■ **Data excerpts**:
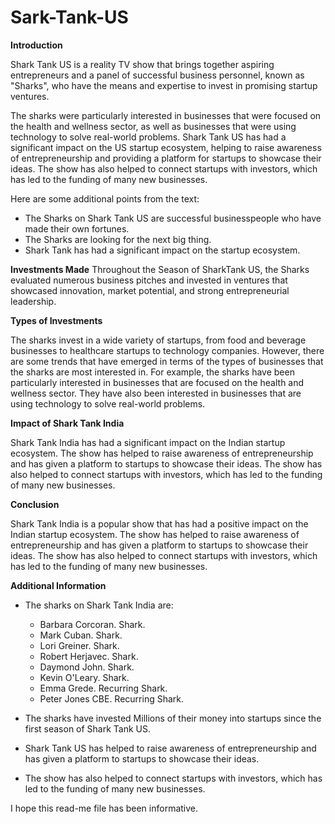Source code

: # Sark-Tank-US



**Introduction**

Shark Tank US is a reality TV show that brings together aspiring entrepreneurs and a panel of successful business personnel, known as "Sharks", who have the means and expertise to invest in promising startup ventures.

The sharks were particularly interested in businesses that were focused on the health and wellness sector, as well as businesses that were using technology to solve real-world problems. Shark Tank US has had a significant impact on the US startup ecosystem, helping to raise awareness of entrepreneurship and providing a platform for startups to showcase their ideas. The show has also helped to connect startups with investors, which has led to the funding of many new businesses.

Here are some additional points from the text:

* The Sharks on Shark Tank US are successful businesspeople who have made their own fortunes.
* The Sharks are looking for the next big thing.
* Shark Tank has had a significant impact on the startup ecosystem.


**Investments Made**
Throughout the Season of SharkTank US, the Sharks evaluated numerous business pitches and invested in ventures that showcased innovation, market potential, and strong entrepreneurial leadership.



**Types of Investments**

The sharks invest in a wide variety of startups, from food and beverage businesses to healthcare startups to technology companies. However, there are some trends that have emerged in terms of the types of businesses that the sharks are most interested in. For example, the sharks have been particularly interested in businesses that are focused on the health and wellness sector. They have also been interested in businesses that are using technology to solve real-world problems.


**Impact of Shark Tank India**

Shark Tank India has had a significant impact on the Indian startup ecosystem. The show has helped to raise awareness of entrepreneurship and has given a platform to startups to showcase their ideas. The show has also helped to connect startups with investors, which has led to the funding of many new businesses.


**Conclusion**

Shark Tank India is a popular show that has had a positive impact on the Indian startup ecosystem. The show has helped to raise awareness of entrepreneurship and has given a platform to startups to showcase their ideas. The show has also helped to connect startups with investors, which has led to the funding of many new businesses.



**Additional Information**

* The sharks on Shark Tank India are:
    * Barbara Corcoran. Shark.
    * Mark Cuban. Shark.
    * Lori Greiner. Shark.
    * Robert Herjavec. Shark.
    * Daymond John. Shark.
    * Kevin O'Leary. Shark.
    * Emma Grede. Recurring Shark.
    * Peter Jones CBE. Recurring Shark.


* The sharks have invested Millions of their money into startups since the first season of Shark Tank US.
* Shark Tank US has helped to raise awareness of entrepreneurship and has given a platform to startups to showcase their ideas.
* The show has also helped to connect startups with investors, which has led to the funding of many new businesses.

I hope this read-me file has been informative.
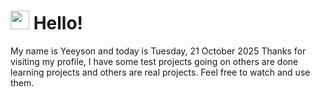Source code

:  <h1>
    <img src="https://emojis.slackmojis.com/emojis/images/1643510097/45343/hi.gif?1643510097" width="30"/> 
    Hello!
 </h1>
 <p>
    My name is Yeeyson and today is Tuesday, 21 October 2025
    Thanks for visiting my profile, I have some test projects going on others are done learning projects and others are real projects.
    Feel free to watch and use them.
 </p>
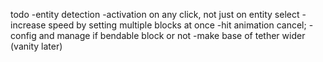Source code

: todo
-entity detection
-activation on any click, not just on entity select
-increase speed by setting multiple blocks at once
-hit animation cancel;
-config and manage if bendable block or not
-make base of tether wider (vanity later)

■ **Exercise directions**:
Find the word "India" in the records, and report each line that has it.

■ **Exercise output**:
**Impact of Shark Tank India**
Shark Tank India has had a significant impact on the Indian startup ecosystem. The show has helped to raise awareness of entrepreneurship and has given a platform to startups to showcase their ideas. The show has also helped to connect startups with investors, which has led to the funding of many new businesses.
Shark Tank India is a popular show that has had a positive impact on the Indian startup ecosystem. The show has helped to raise awareness of entrepreneurship and has given a platform to startups to showcase their ideas. The show has also helped to connect startups with investors, which has led to the funding of many new businesses.
* The sharks on Shark Tank India are:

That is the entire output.